Über den Kosten-Deckel wurde heftig diskutiert, derweil hat das Parlament einen anderen Teil des CDU-Antrages einstimmig, aber modifiziert abgesegnet. Die Stadt soll nun mit der Kirche verhandeln, um das Grundstück mit der Kita zu kaufen.
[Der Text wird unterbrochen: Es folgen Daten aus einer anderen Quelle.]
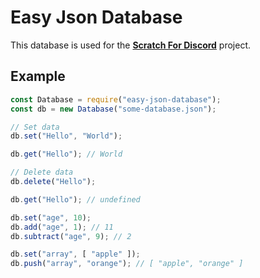 # Easy Json Database

This database is used for the **[Scratch For Discord](https://github.com/Androz2091/scratch-for-discord)** project.

## Example

```js
const Database = require("easy-json-database");
const db = new Database("some-database.json");

// Set data
db.set("Hello", "World");

db.get("Hello"); // World

// Delete data
db.delete("Hello");

db.get("Hello"); // undefined

db.set("age", 10);
db.add("age", 1); // 11
db.subtract("age", 9); // 2

db.set("array", [ "apple" ]);
db.push("array", "orange"); // [ "apple", "orange" ]
```
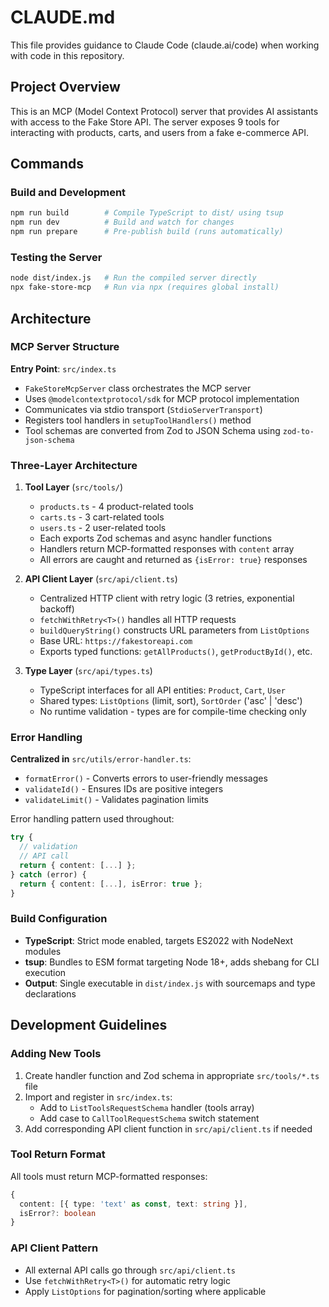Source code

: # CLAUDE.md

This file provides guidance to Claude Code (claude.ai/code) when working with code in this repository.

## Project Overview

This is an MCP (Model Context Protocol) server that provides AI assistants with access to the Fake Store API. The server exposes 9 tools for interacting with products, carts, and users from a fake e-commerce API.

## Commands

### Build and Development
```bash
npm run build        # Compile TypeScript to dist/ using tsup
npm run dev          # Build and watch for changes
npm run prepare      # Pre-publish build (runs automatically)
```

### Testing the Server
```bash
node dist/index.js   # Run the compiled server directly
npx fake-store-mcp   # Run via npx (requires global install)
```

## Architecture

### MCP Server Structure

**Entry Point**: `src/index.ts`
- `FakeStoreMcpServer` class orchestrates the MCP server
- Uses `@modelcontextprotocol/sdk` for MCP protocol implementation
- Communicates via stdio transport (`StdioServerTransport`)
- Registers tool handlers in `setupToolHandlers()` method
- Tool schemas are converted from Zod to JSON Schema using `zod-to-json-schema`

### Three-Layer Architecture

1. **Tool Layer** (`src/tools/`)
   - `products.ts` - 4 product-related tools
   - `carts.ts` - 3 cart-related tools
   - `users.ts` - 2 user-related tools
   - Each exports Zod schemas and async handler functions
   - Handlers return MCP-formatted responses with `content` array
   - All errors are caught and returned as `{isError: true}` responses

2. **API Client Layer** (`src/api/client.ts`)
   - Centralized HTTP client with retry logic (3 retries, exponential backoff)
   - `fetchWithRetry<T>()` handles all HTTP requests
   - `buildQueryString()` constructs URL parameters from `ListOptions`
   - Base URL: `https://fakestoreapi.com`
   - Exports typed functions: `getAllProducts()`, `getProductById()`, etc.

3. **Type Layer** (`src/api/types.ts`)
   - TypeScript interfaces for all API entities: `Product`, `Cart`, `User`
   - Shared types: `ListOptions` (limit, sort), `SortOrder` ('asc' | 'desc')
   - No runtime validation - types are for compile-time checking only

### Error Handling

**Centralized in** `src/utils/error-handler.ts`:
- `formatError()` - Converts errors to user-friendly messages
- `validateId()` - Ensures IDs are positive integers
- `validateLimit()` - Validates pagination limits

Error handling pattern used throughout:
```typescript
try {
  // validation
  // API call
  return { content: [...] };
} catch (error) {
  return { content: [...], isError: true };
}
```

### Build Configuration

- **TypeScript**: Strict mode enabled, targets ES2022 with NodeNext modules
- **tsup**: Bundles to ESM format targeting Node 18+, adds shebang for CLI execution
- **Output**: Single executable in `dist/index.js` with sourcemaps and type declarations

## Development Guidelines

### Adding New Tools
1. Create handler function and Zod schema in appropriate `src/tools/*.ts` file
2. Import and register in `src/index.ts`:
   - Add to `ListToolsRequestSchema` handler (tools array)
   - Add case to `CallToolRequestSchema` switch statement
3. Add corresponding API client function in `src/api/client.ts` if needed

### Tool Return Format
All tools must return MCP-formatted responses:
```typescript
{
  content: [{ type: 'text' as const, text: string }],
  isError?: boolean
}
```

### API Client Pattern
- All external API calls go through `src/api/client.ts`
- Use `fetchWithRetry<T>()` for automatic retry logic
- Apply `ListOptions` for pagination/sorting where applicable

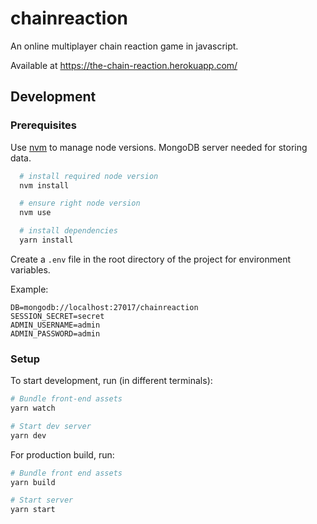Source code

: # chainreaction

An online multiplayer chain reaction game in javascript.

Available at https://the-chain-reaction.herokuapp.com/

## Development

### Prerequisites

Use [nvm](https://github.com/nvm-sh/nvm) to manage node versions.
MongoDB server needed for storing data.

```bash
  # install required node version
  nvm install

  # ensure right node version
  nvm use

  # install dependencies
  yarn install
```

Create a `.env` file in the root directory of the project for environment variables.

Example:

```dosini
DB=mongodb://localhost:27017/chainreaction
SESSION_SECRET=secret
ADMIN_USERNAME=admin
ADMIN_PASSWORD=admin
```

### Setup

To start development, run (in different terminals):

```bash
# Bundle front-end assets
yarn watch

# Start dev server
yarn dev
```

For production build, run:

```bash
# Bundle front end assets
yarn build

# Start server
yarn start
```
Ein Ziel ist es, dort einen Dorfplatz für Ruppertshain anzulegen. Während die CDU mit rund 600 000 Euro einen Kaufpreis festlegen wollte, wurde die UKW-Änderung angenommen, hier doch erst einmal ergebnisoffen zu verhandeln. wein

Bürgermeister hätte Votum widersprochen

„Hier geht es vor allem um einen Kindergarten für Ruppertshain“, betonte UKW-Fraktionschef Maximilian Alter. Mit einem Neubau, wie von der CDU vorgeschlagen, verliere die Stadt viel Zeit, zudem gebe es kein Grundstück. Es sei fraglich, ob ein eigener Bau günstiger werde. Letztlich beteilige sich die Kirche mit 60 Prozent an den Kosten - nicht selbstverständlich, so Alter. Er brachte Schadensersatz des Bistums ins Spiel, sollte die Stadt den Vertrag nicht erfüllen.
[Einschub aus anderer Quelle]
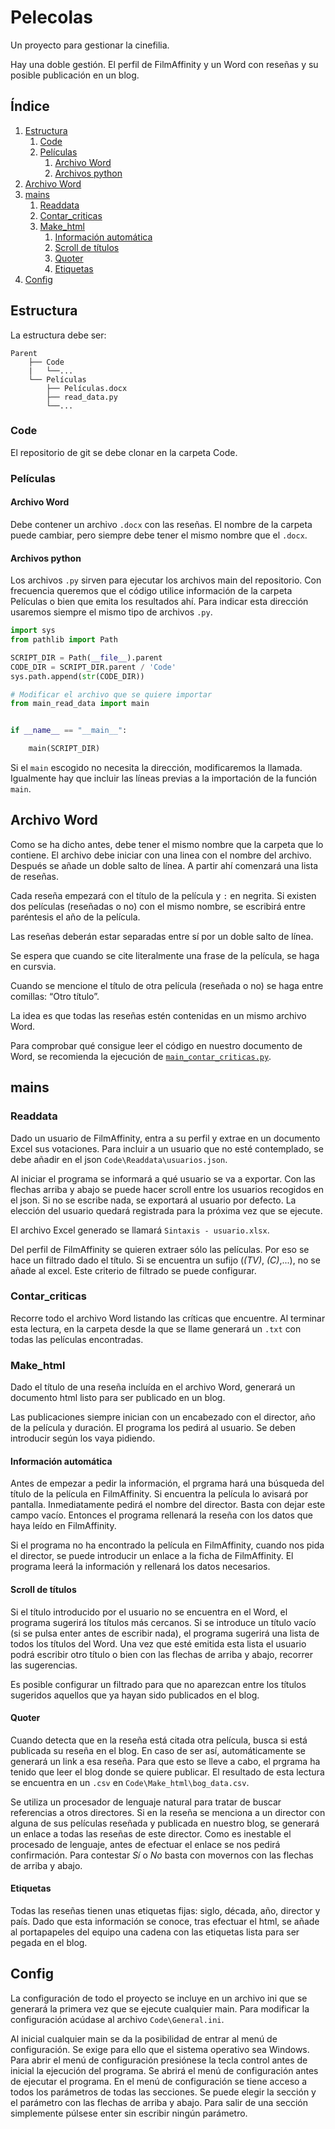 # Pelecolas

Un proyecto para gestionar la cinefilia.

Hay una doble gestión.
El perfil de FilmAffinity y un Word con reseñas y su posible publicación en un blog.

## Índice

1. [Estructura](#Estructura)
    1. [Code](#Code)
    2. [Películas](#Películas)
        1. [Archivo Word](#Archivo-Word)
        2. [Archivos python](#Archivos-python)
2. [Archivo Word](#archivo-word-1)
3. [mains](#mains)
    1. [Readdata](#readdata)
    2. [Contar_criticas](#Contar_criticas)
    3. [Make_html](#Make_html)
        1. [Información automática](#Información-automática)
        2. [Scroll de títulos](#Scroll-de-títulos)
        3. [Quoter](#Quoter)
        4. [Etiquetas](#Etiquetas)
4. [Config](#Config)

## Estructura

La estructura debe ser:

```tree
Parent
    ├── Code
    |   └──...
    └── Películas
        ├── Películas.docx
        ├── read_data.py
        └──...
```

### Code

El repositorio de git se debe clonar en la carpeta Code.

### Películas

#### Archivo Word

Debe contener un archivo `.docx` con las reseñas.
El nombre de la carpeta puede cambiar, pero siempre debe tener el mismo nombre que el `.docx`.

#### Archivos python

Los archivos `.py` sirven para ejecutar los archivos main del repositorio.
Con frecuencia queremos que el código utilice información de la carpeta Películas o bien que emita los resultados ahí.
Para indicar esta dirección usaremos siempre el mismo tipo de archivos `.py`.

```python
import sys
from pathlib import Path

SCRIPT_DIR = Path(__file__).parent
CODE_DIR = SCRIPT_DIR.parent / 'Code'
sys.path.append(str(CODE_DIR))

# Modificar el archivo que se quiere importar
from main_read_data import main


if __name__ == "__main__":

    main(SCRIPT_DIR)
```

Si el `main` escogido no necesita la dirección, modificaremos la llamada.
Igualmente hay que incluir las líneas previas a la importación de la función `main`.

## Archivo Word

Como se ha dicho antes, debe tener el mismo nombre que la carpeta que lo contiene.
El archivo debe iniciar con una linea con el nombre del archivo.
Después se añade un doble salto de línea.
A partir ahí comenzará una lista de reseñas.

Cada reseña empezará con el título de la película y `:` en negrita.
Si existen dos películas (reseñadas o no) con el mismo nombre, se escribirá entre paréntesis el año de la película.

Las reseñas deberán estar separadas entre sí por un doble salto de línea.

Se espera que cuando se cite literalmente una frase de la película, se haga en cursvia.

Cuando se mencione el título de otra película (reseñada o no) se haga entre comillas: “Otro título”.

La idea es que todas las reseñas estén contenidas en un mismo archivo Word.

Para comprobar qué consigue leer el código en nuestro documento de Word, se recomienda la ejecución de [`main_contar_criticas.py`](#Contar_criticas).

## mains

### Readdata

Dado un usuario de FilmAffinity, entra a su perfil y extrae en un documento Excel sus votaciones.
Para incluir a un usuario que no esté contemplado, se debe añadir en el json `Code\Readdata\usuarios.json`.

Al iniciar el programa se informará a qué usuario se va a exportar.
Con las flechas arriba y abajo se puede hacer scroll entre los usuarios recogidos en el json.
Si no se escribe nada, se exportará al usuario por defecto.
La elección del usuario quedará registrada para la próxima vez que se ejecute.

El archivo Excel generado se llamará `Sintaxis - usuario.xlsx`.

Del perfil de FilmAffinity se quieren extraer sólo las películas.
Por eso se hace un filtrado dado el título.
Si se encuentra un sufijo (_(TV)_, _(C)_,...), no se añade al excel.
Este criterio de filtrado se puede configurar.

### Contar_criticas

Recorre todo el archivo Word listando las críticas que encuentre.
Al terminar esta lectura, en la carpeta desde la que se llame generará un `.txt` con todas las películas encontradas.

### Make_html

Dado el título de una reseña incluída en el archivo Word, generará un documento html listo para ser publicado en un blog.

Las publicaciones siempre inician con un encabezado con el director, año de la película y duración.
El programa los pedirá al usuario.
Se deben introducir según los vaya pidiendo.

#### Información automática

Antes de empezar a pedir la información, el prgrama hará una búsqueda del título de la película en FilmAffinity.
Si encuentra la película lo avisará por pantalla.
Inmediatamente pedirá el nombre del director.
Basta con dejar este campo vacío.
Entonces el programa rellenará la reseña con los datos que haya leído en FilmAffinity.

Si el programa no ha encontrado la película en FilmAffinity, cuando nos pida el director, se puede introducir un enlace a la ficha de FilmAffinity.
El programa leerá la información y rellenará los datos necesarios.

#### Scroll de títulos

Si el título introducido por el usuario no se encuentra en el Word, el programa sugerirá los títulos más cercanos.
Si se introduce un título vacío (si se pulsa enter antes de escribir nada), el programa sugerirá una lista de todos los títulos del Word.
Una vez que esté emitida esta lista el usuario podrá escribir otro título o bien con las flechas de arriba y abajo, recorrer las sugerencias.

Es posible configurar un filtrado para que no aparezcan entre los títulos sugeridos aquellos que ya hayan sido publicados en el blog.

#### Quoter

Cuando detecta que en la reseña está citada otra película, busca si está publicada su reseña en el blog.
En caso de ser así, automáticamente se generará un link a esa reseña.
Para que esto se lleve a cabo, el prgrama ha tenido que leer el blog donde se quiere publicar.
El resultado de esta lectura se encuentra en un `.csv` en `Code\Make_html\bog_data.csv`.

Se utiliza un procesador de lenguaje natural para tratar de buscar referencias a otros directores.
Si en la reseña se menciona a un director con alguna de sus películas reseñada y publicada en nuestro blog, se generará un enlace a todas las reseñas de este director.
Como es inestable el procesado de lenguaje, antes de efectuar el enlace se nos pedirá confirmación.
Para contestar _Sí_ o _No_ basta con movernos con las flechas de arriba y abajo.

#### Etiquetas

Todas las reseñas tienen unas etiquetas fijas: siglo, década, año, director y país.
Dado que esta información se conoce, tras efectuar el html, se añade al portapapeles del equipo una cadena con las etiquetas lista para ser pegada en el blog.

## Config

La configuración de todo el proyecto se incluye en un archivo ini que se generará la primera vez que se ejecute cualquier main.
Para modificar la configuración acúdase al archivo `Code\General.ini`.

Al inicial cualquier main se da la posibilidad de entrar al menú de configuración.
Se exige para ello que el sistema operativo sea Windows.
Para abrir el menú de configuración presiónese la tecla control antes de inicial la ejecución del programa.
Se abrirá el menú de configuración antes de ejecutar el programa.
En el menú de configuración se tiene acceso a todos los parámetros de todas las secciones.
Se puede elegir la sección y el parámetro con las flechas de arriba y abajo.
Para salir de una sección simplemente púlsese enter sin escribir ningún parámetro.
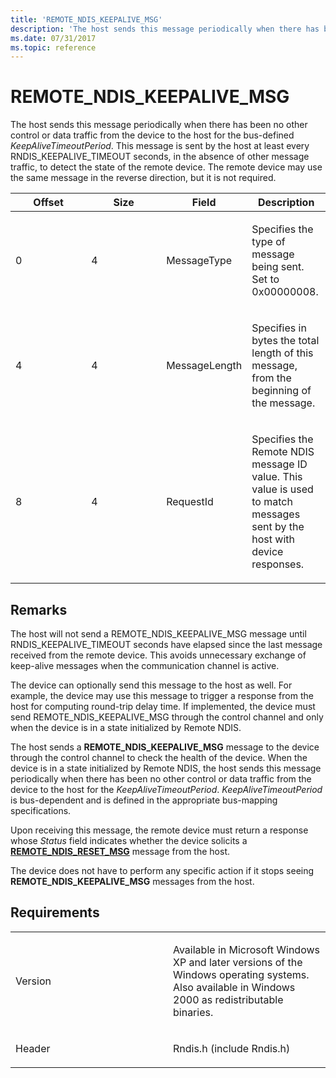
```yaml
---
title: 'REMOTE_NDIS_KEEPALIVE_MSG'
description: 'The host sends this message periodically when there has been no other control or data traffic from the device to the host for the bus-defined KeepAliveTimeoutPeriod.'
ms.date: 07/31/2017
ms.topic: reference
---
```


# REMOTE\_NDIS\_KEEPALIVE\_MSG


The host sends this message periodically when there has been no other control or data traffic from the device to the host for the bus-defined *KeepAliveTimeoutPeriod*. This message is sent by the host at least every RNDIS\_KEEPALIVE\_TIMEOUT seconds, in the absence of other message traffic, to detect the state of the remote device. The remote device may use the same message in the reverse direction, but it is not required.

<table>
<colgroup>
<col width="25%" />
<col width="25%" />
<col width="25%" />
<col width="25%" />
</colgroup>
<thead>
<tr class="header">
<th>Offset</th>
<th>Size</th>
<th>Field</th>
<th>Description</th>
</tr>
</thead>
<tbody>
<tr class="odd">
<td><p>0</p></td>
<td><p>4</p></td>
<td><p>MessageType</p></td>
<td><p>Specifies the type of message being sent. Set to 0x00000008.</p></td>
</tr>
<tr class="even">
<td><p>4</p></td>
<td><p>4</p></td>
<td><p>MessageLength</p></td>
<td><p>Specifies in bytes the total length of this message, from the beginning of the message.</p></td>
</tr>
<tr class="odd">
<td><p>8</p></td>
<td><p>4</p></td>
<td><p>RequestId</p></td>
<td><p>Specifies the Remote NDIS message ID value. This value is used to match messages sent by the host with device responses.</p></td>
</tr>
</tbody>
</table>

 

## Remarks

The host will not send a REMOTE\_NDIS\_KEEPALIVE\_MSG message until RNDIS\_KEEPALIVE\_TIMEOUT seconds have elapsed since the last message received from the remote device. This avoids unnecessary exchange of keep-alive messages when the communication channel is active.

The device can optionally send this message to the host as well. For example, the device may use this message to trigger a response from the host for computing round-trip delay time. If implemented, the device must send REMOTE\_NDIS\_KEEPALIVE\_MSG through the control channel and only when the device is in a state initialized by Remote NDIS.

The host sends a **REMOTE\_NDIS\_KEEPALIVE\_MSG** message to the device through the control channel to check the health of the device. When the device is in a state initialized by Remote NDIS, the host sends this message periodically when there has been no other control or data traffic from the device to the host for the *KeepAliveTimeoutPeriod*. *KeepAliveTimeoutPeriod* is bus-dependent and is defined in the appropriate bus-mapping specifications.

Upon receiving this message, the remote device must return a response whose *Status* field indicates whether the device solicits a [**REMOTE\_NDIS\_RESET\_MSG**](remote-ndis-reset-msg.md) message from the host.

The device does not have to perform any specific action if it stops seeing **REMOTE\_NDIS\_KEEPALIVE\_MSG** messages from the host.

## Requirements

<table>
<colgroup>
<col width="50%" />
<col width="50%" />
</colgroup>
<tbody>
<tr class="odd">
<td><p>Version</p></td>
<td><p>Available in Microsoft Windows XP and later versions of the Windows operating systems. Also available in Windows 2000 as redistributable binaries.</p></td>
</tr>
<tr class="even">
<td><p>Header</p></td>
<td>Rndis.h (include Rndis.h)</td>
</tr>
</tbody>
</table>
Bürgermeister Albrecht Kündiger (UKW) ging darauf ebenfalls ein. Um Schaden von der Kommune abzuwenden, würde er einem positiven Beschluss des CDU-Antrags widersprechen, kündigte er an - wozu es nicht kam. Stephan Laubereau (CDU) wollte das Thema Regress so hoch nicht hängen. Es sei ein Unterschied, in welcher Höhe die Stadt bezuschusse. Wenn die Verwaltung keine Absicherung eingebaut hat, habe sie schlecht verhandelt, dann würden eher „Amtshaftungsansprüche“ gegen den Bürgermeister fällig.
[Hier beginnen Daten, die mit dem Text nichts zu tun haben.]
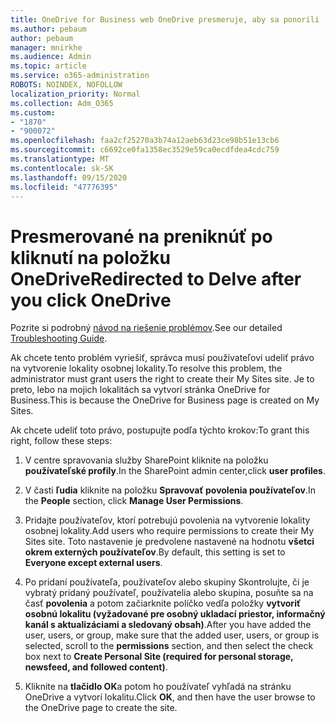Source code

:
 ```yaml
---
title: OneDrive for Business web OneDrive presmeruje, aby sa ponorili
ms.author: pebaum
author: pebaum
manager: mnirkhe
ms.audience: Admin
ms.topic: article
ms.service: o365-administration
ROBOTS: NOINDEX, NOFOLLOW
localization_priority: Normal
ms.collection: Adm_O365
ms.custom:
- "1870"
- "900072"
ms.openlocfilehash: faa2cf25270a3b74a12aeb63d23ce98b51e13cb6
ms.sourcegitcommit: c6692ce0fa1358ec3529e59ca0ecdfdea4cdc759
ms.translationtype: MT
ms.contentlocale: sk-SK
ms.lasthandoff: 09/15/2020
ms.locfileid: "47776395"
---
```

# <a name="redirected-to-delve-after-you-click-onedrive"></a><span data-ttu-id="d3f07-102">Presmerované na preniknúť po kliknutí na položku OneDrive</span><span class="sxs-lookup"><span data-stu-id="d3f07-102">Redirected to Delve after you click OneDrive</span></span>

<span data-ttu-id="d3f07-103">Pozrite si podrobný [návod na riešenie problémov](https://docs.microsoft.com/sharepoint/support/sites/troubleshooting-guide-for-sites-stopped-at-provisioning).</span><span class="sxs-lookup"><span data-stu-id="d3f07-103">See our detailed [Troubleshooting Guide](https://docs.microsoft.com/sharepoint/support/sites/troubleshooting-guide-for-sites-stopped-at-provisioning).</span></span>

<span data-ttu-id="d3f07-104">Ak chcete tento problém vyriešiť, správca musí používateľovi udeliť právo na vytvorenie lokality osobnej lokality.</span><span class="sxs-lookup"><span data-stu-id="d3f07-104">To resolve this problem, the administrator must grant users the right to create their My Sites site.</span></span> <span data-ttu-id="d3f07-105">Je to preto, lebo na mojich lokalitách sa vytvorí stránka OneDrive for Business.</span><span class="sxs-lookup"><span data-stu-id="d3f07-105">This is because the OneDrive for Business page is created on My Sites.</span></span>

<span data-ttu-id="d3f07-106">Ak chcete udeliť toto právo, postupujte podľa týchto krokov:</span><span class="sxs-lookup"><span data-stu-id="d3f07-106">To grant this right, follow these steps:</span></span>

1. <span data-ttu-id="d3f07-107">V centre spravovania služby SharePoint kliknite na položku **používateľské profily**.</span><span class="sxs-lookup"><span data-stu-id="d3f07-107">In the SharePoint admin center,click **user profiles**.</span></span>

2. <span data-ttu-id="d3f07-108">V časti **ľudia** kliknite na položku **Spravovať povolenia používateľov**.</span><span class="sxs-lookup"><span data-stu-id="d3f07-108">In the **People** section, click **Manage User Permissions**.</span></span>

3. <span data-ttu-id="d3f07-109">Pridajte používateľov, ktorí potrebujú povolenia na vytvorenie lokality osobnej lokality.</span><span class="sxs-lookup"><span data-stu-id="d3f07-109">Add users who require permissions to create their My Sites site.</span></span> <span data-ttu-id="d3f07-110">Toto nastavenie je predvolene nastavené na hodnotu **všetci okrem externých používateľov**.</span><span class="sxs-lookup"><span data-stu-id="d3f07-110">By default, this setting is set to **Everyone except external users**.</span></span>

4. <span data-ttu-id="d3f07-111">Po pridaní používateľa, používateľov alebo skupiny Skontrolujte, či je vybratý pridaný používateľ, používatelia alebo skupina, posuňte sa na časť **povolenia** a potom začiarknite políčko vedľa položky **vytvoriť osobnú lokalitu (vyžadované pre osobný ukladací priestor, informačný kanál s aktualizáciami a sledovaný obsah)**.</span><span class="sxs-lookup"><span data-stu-id="d3f07-111">After you have added the user, users, or group, make sure that the added user, users, or group is selected, scroll to the **permissions** section, and then select the check box next to **Create Personal Site (required for personal storage, newsfeed, and followed content)**.</span></span>

5. <span data-ttu-id="d3f07-112">Kliknite na **tlačidlo OK**a potom ho používateľ vyhľadá na stránku OneDrive a vytvorí lokalitu.</span><span class="sxs-lookup"><span data-stu-id="d3f07-112">Click **OK**, and then have the user browse to the OneDrive page to create the site.</span></span>
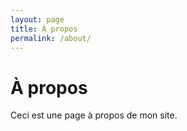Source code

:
 ```yaml
---
layout: page
title: À propos
permalink: /about/
---
```


# À propos

Ceci est une page à propos de mon site.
Ivaloo Schölzel (fraktionslos, Freie Wähler) hätte schon damals gerne einen Kosten-Deckel gehabt und kritisierte: „Es wurden ernsthaft keine Alternativlösungen geprüft.“ Der Antrag komme „viel zu spät“, erklärte Robert Wintermayr (Freie Wähler Kelkheim). Er sieht das Kosten-Plus mit einer Verdoppelung noch im Rahmen, beim Museumsbau sei es inzwischen das Vierfache. Mit einem Deckel „machen wir die Sache nur schlimmer, wir können nicht auf der Zielgeraden das Pferd wechseln“. Die SPD scherte aus der Koalition mit CDU und FDP aus, war Zünglein an der Waage. Es sei ein „charmantes Projekt“, so Fraktionschef Michael Hellenschmidt. Deutlich dagegen war von Anfang an die FDP. „Wir reden über 60 Kinder, das ist ein Batzen Geld“, so Fraktionschef Michael Trawitzki. Zudem sei der Modul-Kitabau in der Kirche nicht geeignet, zu verwinkelt, zu dunkel. Das Konzept sei mit Erzieherinnen und dem Jugendamt abgesprochen, biete sogar mehr Platz als nötig, entgegnete der Bürgermeister. Zudem „stirbt der Ortsteil, wenn es keine Kirchengemeinde gibt“. Immer wieder Mehrkosten melden zu müssen, sei „nicht vergnügungssteuerpflichtig“, so Kündiger.